» **WHAT IS NEEDED**: A faithful, picture-free copy of the listing below is required.

----- GIVEN DATA -----

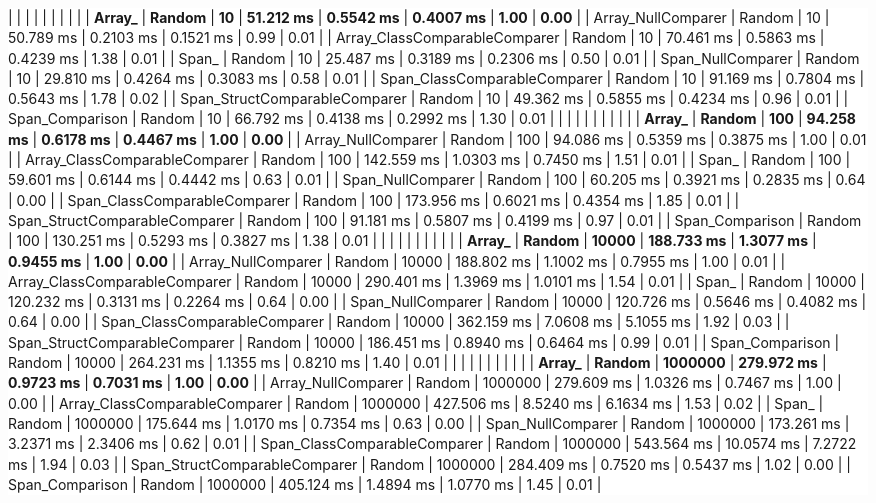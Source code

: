 |                               |                      |         |            |            |           |        |          |
|                        **Array_** |               **Random** |      **10** |  **51.212 ms** |  **0.5542 ms** | **0.4007 ms** |   **1.00** |     **0.00** |
|            Array_NullComparer |               Random |      10 |  50.789 ms |  0.2103 ms | 0.1521 ms |   0.99 |     0.01 |
| Array_ClassComparableComparer |               Random |      10 |  70.461 ms |  0.5863 ms | 0.4239 ms |   1.38 |     0.01 |
|                         Span_ |               Random |      10 |  25.487 ms |  0.3189 ms | 0.2306 ms |   0.50 |     0.01 |
|             Span_NullComparer |               Random |      10 |  29.810 ms |  0.4264 ms | 0.3083 ms |   0.58 |     0.01 |
|  Span_ClassComparableComparer |               Random |      10 |  91.169 ms |  0.7804 ms | 0.5643 ms |   1.78 |     0.02 |
| Span_StructComparableComparer |               Random |      10 |  49.362 ms |  0.5855 ms | 0.4234 ms |   0.96 |     0.01 |
|               Span_Comparison |               Random |      10 |  66.792 ms |  0.4138 ms | 0.2992 ms |   1.30 |     0.01 |
|                               |                      |         |            |            |           |        |          |
|                        **Array_** |               **Random** |     **100** |  **94.258 ms** |  **0.6178 ms** | **0.4467 ms** |   **1.00** |     **0.00** |
|            Array_NullComparer |               Random |     100 |  94.086 ms |  0.5359 ms | 0.3875 ms |   1.00 |     0.01 |
| Array_ClassComparableComparer |               Random |     100 | 142.559 ms |  1.0303 ms | 0.7450 ms |   1.51 |     0.01 |
|                         Span_ |               Random |     100 |  59.601 ms |  0.6144 ms | 0.4442 ms |   0.63 |     0.01 |
|             Span_NullComparer |               Random |     100 |  60.205 ms |  0.3921 ms | 0.2835 ms |   0.64 |     0.00 |
|  Span_ClassComparableComparer |               Random |     100 | 173.956 ms |  0.6021 ms | 0.4354 ms |   1.85 |     0.01 |
| Span_StructComparableComparer |               Random |     100 |  91.181 ms |  0.5807 ms | 0.4199 ms |   0.97 |     0.01 |
|               Span_Comparison |               Random |     100 | 130.251 ms |  0.5293 ms | 0.3827 ms |   1.38 |     0.01 |
|                               |                      |         |            |            |           |        |          |
|                        **Array_** |               **Random** |   **10000** | **188.733 ms** |  **1.3077 ms** | **0.9455 ms** |   **1.00** |     **0.00** |
|            Array_NullComparer |               Random |   10000 | 188.802 ms |  1.1002 ms | 0.7955 ms |   1.00 |     0.01 |
| Array_ClassComparableComparer |               Random |   10000 | 290.401 ms |  1.3969 ms | 1.0101 ms |   1.54 |     0.01 |
|                         Span_ |               Random |   10000 | 120.232 ms |  0.3131 ms | 0.2264 ms |   0.64 |     0.00 |
|             Span_NullComparer |               Random |   10000 | 120.726 ms |  0.5646 ms | 0.4082 ms |   0.64 |     0.00 |
|  Span_ClassComparableComparer |               Random |   10000 | 362.159 ms |  7.0608 ms | 5.1055 ms |   1.92 |     0.03 |
| Span_StructComparableComparer |               Random |   10000 | 186.451 ms |  0.8940 ms | 0.6464 ms |   0.99 |     0.01 |
|               Span_Comparison |               Random |   10000 | 264.231 ms |  1.1355 ms | 0.8210 ms |   1.40 |     0.01 |
|                               |                      |         |            |            |           |        |          |
|                        **Array_** |               **Random** | **1000000** | **279.972 ms** |  **0.9723 ms** | **0.7031 ms** |   **1.00** |     **0.00** |
|            Array_NullComparer |               Random | 1000000 | 279.609 ms |  1.0326 ms | 0.7467 ms |   1.00 |     0.00 |
| Array_ClassComparableComparer |               Random | 1000000 | 427.506 ms |  8.5240 ms | 6.1634 ms |   1.53 |     0.02 |
|                         Span_ |               Random | 1000000 | 175.644 ms |  1.0170 ms | 0.7354 ms |   0.63 |     0.00 |
|             Span_NullComparer |               Random | 1000000 | 173.261 ms |  3.2371 ms | 2.3406 ms |   0.62 |     0.01 |
|  Span_ClassComparableComparer |               Random | 1000000 | 543.564 ms | 10.0574 ms | 7.2722 ms |   1.94 |     0.03 |
| Span_StructComparableComparer |               Random | 1000000 | 284.409 ms |  0.7520 ms | 0.5437 ms |   1.02 |     0.00 |
|               Span_Comparison |               Random | 1000000 | 405.124 ms |  1.4894 ms | 1.0770 ms |   1.45 |     0.01 |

-----

» **RESPONSE BELOW**:
Source code

: |                               |                      |         |            |            |           |        |          |
|                        **Array_** |               **Random** |      **10** |  **51.212 ms** |  **0.5542 ms** | **0.4007 ms** |   **1.00** |     **0.00** |
|            Array_NullComparer |               Random |      10 |  50.789 ms |  0.2103 ms | 0.1521 ms |   0.99 |     0.01 |
| Array_ClassComparableComparer |               Random |      10 |  70.461 ms |  0.5863 ms | 0.4239 ms |   1.38 |     0.01 |
|                         Span_ |               Random |      10 |  25.487 ms |  0.3189 ms | 0.2306 ms |   0.50 |     0.01 |
|             Span_NullComparer |               Random |      10 |  29.810 ms |  0.4264 ms | 0.3083 ms |   0.58 |     0.01 |
|  Span_ClassComparableComparer |               Random |      10 |  91.169 ms |  0.7804 ms | 0.5643 ms |   1.78 |     0.02 |
| Span_StructComparableComparer |               Random |      10 |  49.362 ms |  0.5855 ms | 0.4234 ms |   0.96 |     0.01 |
|               Span_Comparison |               Random |      10 |  66.792 ms |  0.4138 ms | 0.2992 ms |   1.30 |     0.01 |
|                               |                      |         |            |            |           |        |          |
|                        **Array_** |               **Random** |     **100** |  **94.258 ms** |  **0.6178 ms** | **0.4467 ms** |   **1.00** |     **0.00** |
|            Array_NullComparer |               Random |     100 |  94.086 ms |  0.5359 ms | 0.3875 ms |   1.00 |     0.01 |
| Array_ClassComparableComparer |               Random |     100 | 142.559 ms |  1.0303 ms | 0.7450 ms |   1.51 |     0.01 |
|                         Span_ |               Random |     100 |  59.601 ms |  0.6144 ms | 0.4442 ms |   0.63 |     0.01 |
|             Span_NullComparer |               Random |     100 |  60.205 ms |  0.3921 ms | 0.2835 ms |   0.64 |     0.00 |
|  Span_ClassComparableComparer |               Random |     100 | 173.956 ms |  0.6021 ms | 0.4354 ms |   1.85 |     0.01 |
| Span_StructComparableComparer |               Random |     100 |  91.181 ms |  0.5807 ms | 0.4199 ms |   0.97 |     0.01 |
|               Span_Comparison |               Random |     100 | 130.251 ms |  0.5293 ms | 0.3827 ms |   1.38 |     0.01 |
|                               |                      |         |            |            |           |        |          |
|                        **Array_** |               **Random** |   **10000** | **188.733 ms** |  **1.3077 ms** | **0.9455 ms** |   **1.00** |     **0.00** |
|            Array_NullComparer |               Random |   10000 | 188.802 ms |  1.1002 ms | 0.7955 ms |   1.00 |     0.01 |
| Array_ClassComparableComparer |               Random |   10000 | 290.401 ms |  1.3969 ms | 1.0101 ms |   1.54 |     0.01 |
|                         Span_ |               Random |   10000 | 120.232 ms |  0.3131 ms | 0.2264 ms |   0.64 |     0.00 |
|             Span_NullComparer |               Random |   10000 | 120.726 ms |  0.5646 ms | 0.4082 ms |   0.64 |     0.00 |
|  Span_ClassComparableComparer |               Random |   10000 | 362.159 ms |  7.0608 ms | 5.1055 ms |   1.92 |     0.03 |
| Span_StructComparableComparer |               Random |   10000 | 186.451 ms |  0.8940 ms | 0.6464 ms |   0.99 |     0.01 |
|               Span_Comparison |               Random |   10000 | 264.231 ms |  1.1355 ms | 0.8210 ms |   1.40 |     0.01 |
|                               |                      |         |            |            |           |        |          |
|                        **Array_** |               **Random** | **1000000** | **279.972 ms** |  **0.9723 ms** | **0.7031 ms** |   **1.00** |     **0.00** |
|            Array_NullComparer |               Random | 1000000 | 279.609 ms |  1.0326 ms | 0.7467 ms |   1.00 |     0.00 |
| Array_ClassComparableComparer |               Random | 1000000 | 427.506 ms |  8.5240 ms | 6.1634 ms |   1.53 |     0.02 |
|                         Span_ |               Random | 1000000 | 175.644 ms |  1.0170 ms | 0.7354 ms |   0.63 |     0.00 |
|             Span_NullComparer |               Random | 1000000 | 173.261 ms |  3.2371 ms | 2.3406 ms |   0.62 |     0.01 |
|  Span_ClassComparableComparer |               Random | 1000000 | 543.564 ms | 10.0574 ms | 7.2722 ms |   1.94 |     0.03 |
| Span_StructComparableComparer |               Random | 1000000 | 284.409 ms |  0.7520 ms | 0.5437 ms |   1.02 |     0.00 |
|               Span_Comparison |               Random | 1000000 | 405.124 ms |  1.4894 ms | 1.0770 ms |   1.45 |     0.01 |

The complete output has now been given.